# Lookie-Lou Archive



## Topcat (Mar 21, 2017)

I put cameras on the outside of my house for security purposes. It is amazing to see how many people will stop and double take to get a closer look at the lawn when passing by. My camera sends a text when someone enters the "zone" in the perimeter I set up. I've had people take shoes off to walk on it, bend over to feel it (is it real?), and just look.

That is the ultimate complement!


----------



## ctrav (Aug 18, 2018)

Topcat said:


> I put cameras on the outside of my house for security purposes. It is amazing to see how many people will stop and double take to get a closer look at the lawn when passing by. My camera sends a text when someone enters the "zone" in the perimeter I set up. I've had people take shoes off to walk on it, bend over to feel it (is it real?), and just look.
> 
> That is the ultimate complement!


Awesome :thumbup:


----------



## Cory (Aug 23, 2017)

Yep. I've caught it a few times too. Always gives me a laugh


----------



## The_iHenry (Apr 23, 2019)

No one ever stops stop look at my lawn&#128547;


----------



## OnyxsLawn (Mar 15, 2018)

Despite the stressed look of the lawn right now, she thought it looked good enough to ring the doorbell and tell me.


----------



## TN Hawkeye (May 7, 2018)

Cory said:


> Yep. I've caught it a few times too. Always gives me a laugh


Pretty sure if I lived in your neighborhood you would catch laying down on your lawn. Or stealing plugs. One of the two.


----------



## TNTurf (Mar 20, 2019)

I need a camera out front to see who is letting their dog use my lawn and not picking it up. I would not want to pick it up either but if its my dog I would. Last year I ran over a handful of nickels and dinged my reel. 4 of them all in one spot. I think they were tossed from a passing car since all were between the sidewalk and street. I'm just happy I dont have to live next to you guys I'm already out there all the time working on it but to keep up with the examples here, it would be a full time job.


----------



## Two9tene (May 27, 2018)

I thought this would be an entertaining thread! Post your best Lookie-Lou images and videos here!

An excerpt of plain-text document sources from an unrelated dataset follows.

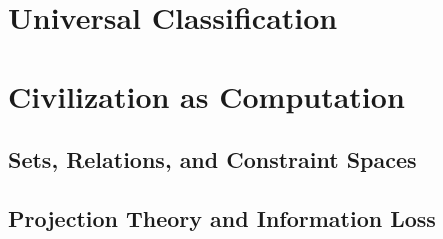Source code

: \documentclass[
  12pt,
  twoside,
  openright,
  a4paper
]{book}
\begin{document}
\part{Universal Classification}





\part{Civilization as Computation}





\backmatter

\appendix

\chapter{Sets, Relations, and Constraint Spaces}


\chapter{Projection Theory and Information Loss}


\end{document}

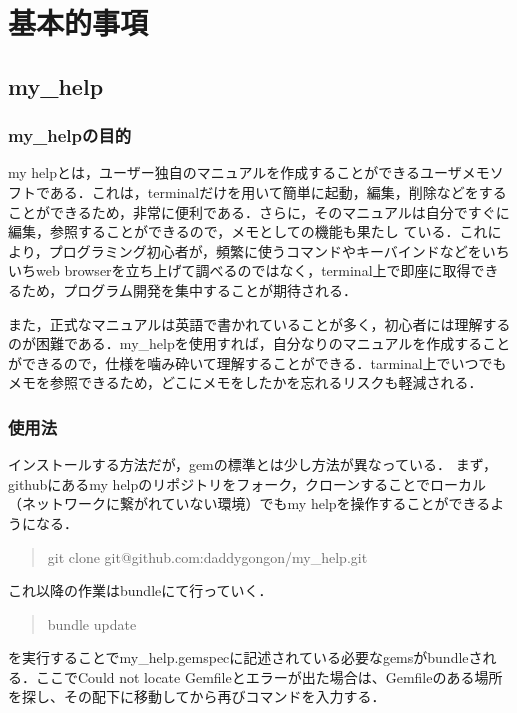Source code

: \chapter{基本的事項}\label{ux57faux672cux7684ux4e8bux9805}

\section{my\_help}\label{my_help}

\subsection{my\_helpの目的}\label{my_helpux306eux76eeux7684}

my
helpとは，ユーザー独自のマニュアルを作成することができるユーザメモソフトである．これは，terminalだけを用いて簡単に起動，編集，削除などをすることができるため，非常に便利である．さらに，そのマニュアルは自分ですぐに編集，参照することができるので，メモとしての機能も果たし
ている．これにより，プログラミング初心者が，頻繁に使うコマンドやキーバインドなどをいちいちweb
browserを立ち上げて調べるのではなく，terminal上で即座に取得できるため，プログラム開発を集中することが期待される．

また，正式なマニュアルは英語で書かれていることが多く，初心者には理解するのが困難である．my\_helpを使用すれば，自分なりのマニュアルを作成することができるので，仕様を噛み砕いて理解することができる．tarminal上でいつでもメモを参照できるため，どこにメモをしたかを忘れるリスクも軽減される．

\subsection{使用法}\label{ux4f7fux7528ux6cd5}

インストールする方法だが，gemの標準とは少し方法が異なっている．
まず，githubにあるmy
helpのリポジトリをフォーク，クローンすることでローカル（ネットワークに繋がれていない環境）でもmy
helpを操作することができるようになる．

\begin{quote}
git clone git@github.com:daddygongon/my\_help.git\n
\end{quote}
これ以降の作業はbundleにて行っていく．

\begin{quote}
bundle update
\end{quote}
を実行することでmy\_help.gemspecに記述されている必要なgemsがbundleされる．ここでCould
not locate
Gemfileとエラーが出た場合は、Gemfileのある場所を探し、その配下に移動してから再びコマンドを入力する．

Kicking it off with @MarkV's inspirational video!

Guy came over and felt my grass last night. I love having cameras at the house. 

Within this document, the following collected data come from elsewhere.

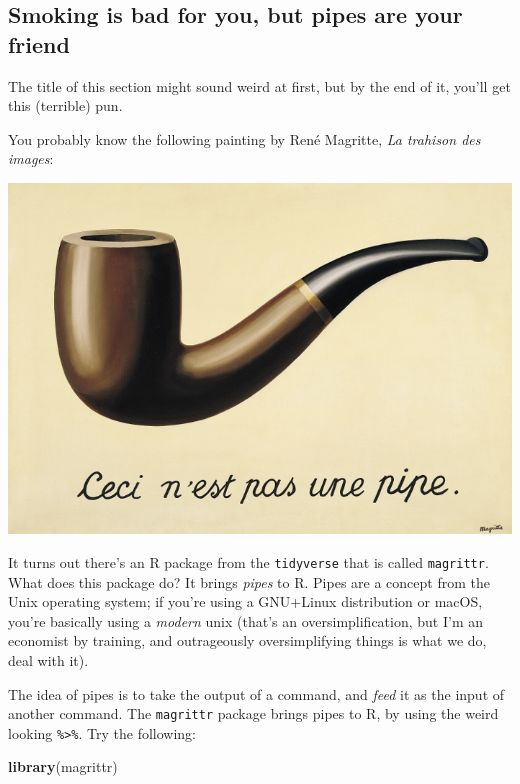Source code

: \documentclass[]{gitbook}
\newenvironment{Shaded}{\begin{snugshade}}{\end{snugshade}}
\newcommand{\KeywordTok}[1]{\textcolor[rgb]{0.13,0.29,0.53}{\textbf{#1}}}
\newcommand{\NormalTok}[1]{#1}
\theoremstyle{definition}
\theoremstyle{definition}
\theoremstyle{definition}
\theoremstyle{remark}
\begin{document}
\hypertarget{smoking-is-bad-for-you-but-pipes-are-your-friend}{%
\subsection{Smoking is bad for you, but pipes are your
friend}\label{smoking-is-bad-for-you-but-pipes-are-your-friend}}

The title of this section might sound weird at first, but by the end of
it, you'll get this (terrible) pun.

You probably know the following painting by René Magritte, \emph{La
trahison des images}:

\includegraphics[width=9.72in]{assets/pas_une_pipe}

It turns out there's an R package from the \texttt{tidyverse} that is
called \texttt{magrittr}. What does this package do? It brings
\emph{pipes} to R. Pipes are a concept from the Unix operating system;
if you're using a GNU+Linux distribution or macOS, you're basically
using a \emph{modern} unix (that's an oversimplification, but I'm an
economist by training, and outrageously oversimplifying things is what
we do, deal with it).

The idea of pipes is to take the output of a command, and \emph{feed} it
as the input of another command. The \texttt{magrittr} package brings
pipes to R, by using the weird looking \texttt{\%\textgreater{}\%}. Try
the following:

\begin{Shaded}
\begin{Highlighting}[]
\KeywordTok{library}\NormalTok{(magrittr)}
\end{Highlighting}
\end{Shaded}
\end{document}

[media]https://youtu.be/_z9m5lSkoCw[/media]

Also, @wardconnor I know you got some good ones put away for a rainy day! Lol


----------



## Two9tene (May 27, 2018)

Caught yah looking:









Caught this guy scoping out the lawn for 15-20 minutes:


----------



## MarkV (Mar 22, 2017)

LOL great thread.


----------



## Trippel24 (Jul 9, 2018)

The head greens keeper came by my house to prune an over grown olive tree for me and asked if I fertilize weekly, which I don't. He is top notch, so made me feel like I was doing things right.


----------



## adgattoni (Oct 3, 2017)

I don't have a pic, but I was working on the lawn a few nights ago and my neighbor stepped over barefoot. He mentioned the grass felt like carpet. One of the best compliments I've received!


----------



## Two9tene (May 27, 2018)

adgattoni said:


> I don't have a pic, but I was working on the lawn a few nights ago and my neighbor stepped over barefoot. He mentioned the grass felt like carpet. One of the best compliments I've received!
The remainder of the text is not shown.